= Russell Treyz =

Theater director

Russell Treyz (August 9, 1940 - August 16, 2024) was an American regional theater director and co-writer of the musical Cotton Patch Gospel. He won the Drama Desk Award in 1972 for his play Whitsuntide.

== Personal background ==
He graduated from Princeton University and the Yale School of Drama. He married documentary filmmaker Alice Elliott in 1972.

== Career ==
As author/director, Russell collaborated with the late songwriter Harry Chapin on the Broadway musical Cotton Patch Gospel, published by Dramatic Publishing in 1982.

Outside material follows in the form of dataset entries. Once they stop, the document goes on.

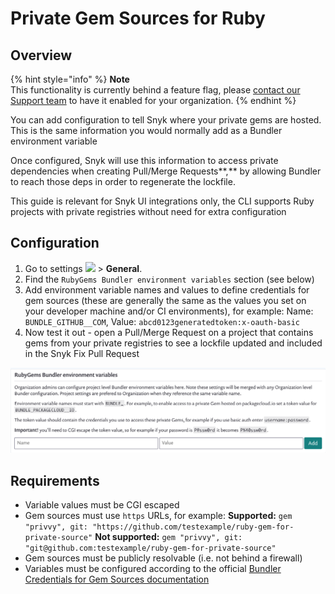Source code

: # Private Gem Sources for Ruby

## **Overview**

{% hint style="info" %}
**Note**\
This functionality is currently behind a feature flag, please [contact our Support team](https://support.snyk.io/hc/en-us/requests/new) to have it enabled for your organization.
{% endhint %}

You can add configuration to tell Snyk where your private gems are hosted. This is the same information you would normally add as a Bundler environment variable

Once configured, Snyk will use this information to access private dependencies when creating Pull/Merge Requests\*\*,\*\* by allowing Bundler to reach those deps in order to regenerate the lockfile.

This guide is relevant for Snyk UI integrations only, the CLI supports Ruby projects with private registries without need for extra configuration

## Configuration

1. Go to settings ![](../../.gitbook/assets/cog\_icon.png) > **General**.
2. Find the `RubyGems Bundler environment variables` section (see below)
3. Add environment variable names and values to define credentials for gem sources (these are generally the same as the values you set on your developer machine and/or CI environments), for example: Name: `BUNDLE_GITHUB__COM`, Value: `abcd0123generatedtoken:x-oauth-basic`
4. Now test it out - open a Pull/Merge Request on a project that contains gems from your private registries to see a lockfile updated and included in the Snyk Fix Pull Request

![](../../.gitbook/assets/94445628-8fdd3980-019f-11eb-816e-2c61c5b99c5c.png)

## Requirements

* Variable values must be CGI escaped
* Gem sources must use `https` URLs, for example: **Supported:** `gem "privvy", git: "https://github.com/testexample/ruby-gem-for-private-source"` **Not supported:** `gem "privvy", git: "git@github.com:testexample/ruby-gem-for-private-source"`
* Gem sources must be publicly resolvable (i.e. not behind a firewall)
* Variables must be configured according to the official [Bundler Credentials for Gem Sources documentation](https://bundler.io/v1.16/bundle\_config.html#CREDENTIALS-FOR-GEM-SOURCES)
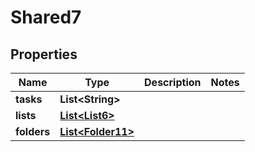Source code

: 

# Shared7


## Properties

| Name | Type | Description | Notes |
|------------ | ------------- | ------------- | -------------|
|**tasks** | **List&lt;String&gt;** |  |  |
|**lists** | [**List&lt;List6&gt;**](List6.md) |  |  |
|**folders** | [**List&lt;Folder11&gt;**](Folder11.md) |  |  |



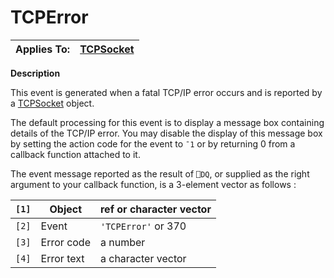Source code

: 




<h1 class="heading"><span class="name">TCPError</span></h1>

| Applies To: | [TCPSocket](../a-z/tcpsocket.md) |
| --- | ---  |


**Description**


This event is generated when a fatal TCP/IP error occurs and is reported by a [TCPSocket](../a-z/tcpsocket.md) object.


The default processing for this event is to display a message box containing details of the TCP/IP error. You may disable the display of this message box by setting the action code for the event to `¯1` or by returning 0 from a callback function attached to it.


The event message reported as the result of `⎕DQ`, or supplied as the right argument to your callback function, is a 3-element vector as follows :


| `[1]` | Object | ref or character vector |
| --- | --- | ---  |
| `[2]` | Event | `'TCPError'` or 370 |
| `[3]` | Error code | a number |
| `[4]` | Error text | a character vector |



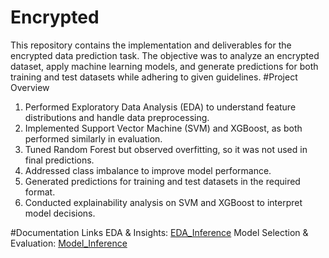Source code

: # Encrypted
This repository contains the implementation and deliverables for the encrypted data prediction task. The objective was to analyze an encrypted dataset, apply machine learning models, and generate predictions for both training and test datasets while adhering to given guidelines.
#Project Overview
1. Performed Exploratory Data Analysis (EDA) to understand feature distributions and handle data preprocessing.
2. Implemented Support Vector Machine (SVM) and XGBoost, as both performed similarly in evaluation.
3. Tuned Random Forest but observed overfitting, so it was not used in final predictions.
4. Addressed class imbalance to improve model performance.
5. Generated predictions for training and test datasets in the required format.
6. Conducted explainability analysis on SVM and XGBoost to interpret model decisions.

#Documentation Links
EDA & Insights:  [EDA_Inference](https://docs.google.com/document/d/1gQBPwquZxeqcLMbthzBK-laeHVk--M29IKLPqmcJB1g/edit?usp=sharing)
Model Selection & Evaluation: [Model_Inference](https://docs.google.com/document/d/1ZgeTxwHGLqN5myXaV0CPqrANHwv_ZsIzt5K6nMt6YpA/edit?usp=sharing)
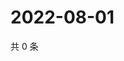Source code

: # 2022-08-01

共 0 条

<!-- BEGIN WEIBO -->
<!-- 最后更新时间 Mon Aug 01 2022 17:00:41 GMT+0800 (China Standard Time) -->

<!-- END WEIBO -->
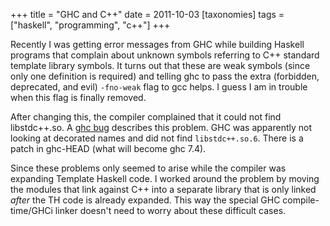 +++
title = "GHC and C++"
date = 2011-10-03
[taxonomies]
tags = ["haskell", "programming", "c++"]
+++

Recently I was getting error messages from GHC while building Haskell
programs that complain about unknown symbols referring to C++ standard
template library symbols.  It turns out that these are weak symbols
(since only one definition is required) and telling ghc to pass the
extra (forbidden, deprecated, and evil) `-fno-weak` flag to gcc helps.
I guess I am in trouble when this flag is finally removed.

After changing this, the compiler complained that it could not find
libstdc++.so.  A
[ghc bug](http://hackage.haskell.org/trac/ghc/ticket/5289) describes
this problem.  GHC was apparently not looking at decorated names and
did not find `libstdc++.so.6`.  There is a patch in ghc-HEAD (what
will become ghc 7.4).

Since these problems only seemed to arise while the compiler was
expanding Template Haskell code.  I worked around the problem by
moving the modules that link against C++ into a separate library that
is only linked *after* the TH code is already expanded.  This way the
special GHC compile-time/GHCi linker doesn't need to worry about these
difficult cases.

He directed Orlando Shakespeare Festival productions of Around the World in 80 Days; Twelfth Night; Henry IV, Part I; Othello; As You Like It; Julius Caesar and Hamlet. He also directed King John at the Utah Shakespeare Festival, 1776 at the Porthouse Theatre in Kent, Ohio, Brighton Beach Memoirs at Connecticut College and Much Ado About Nothing at West End Theatre in New York City, among many others.

Also in New York, he directed at The American Place Theater, Playwrights Horizons and La MaMa Experimental Theater Club. His extensive regional credits include Alabama Shakespeare Festival, Goodspeed Opera, and Actors Theatre of Louisville.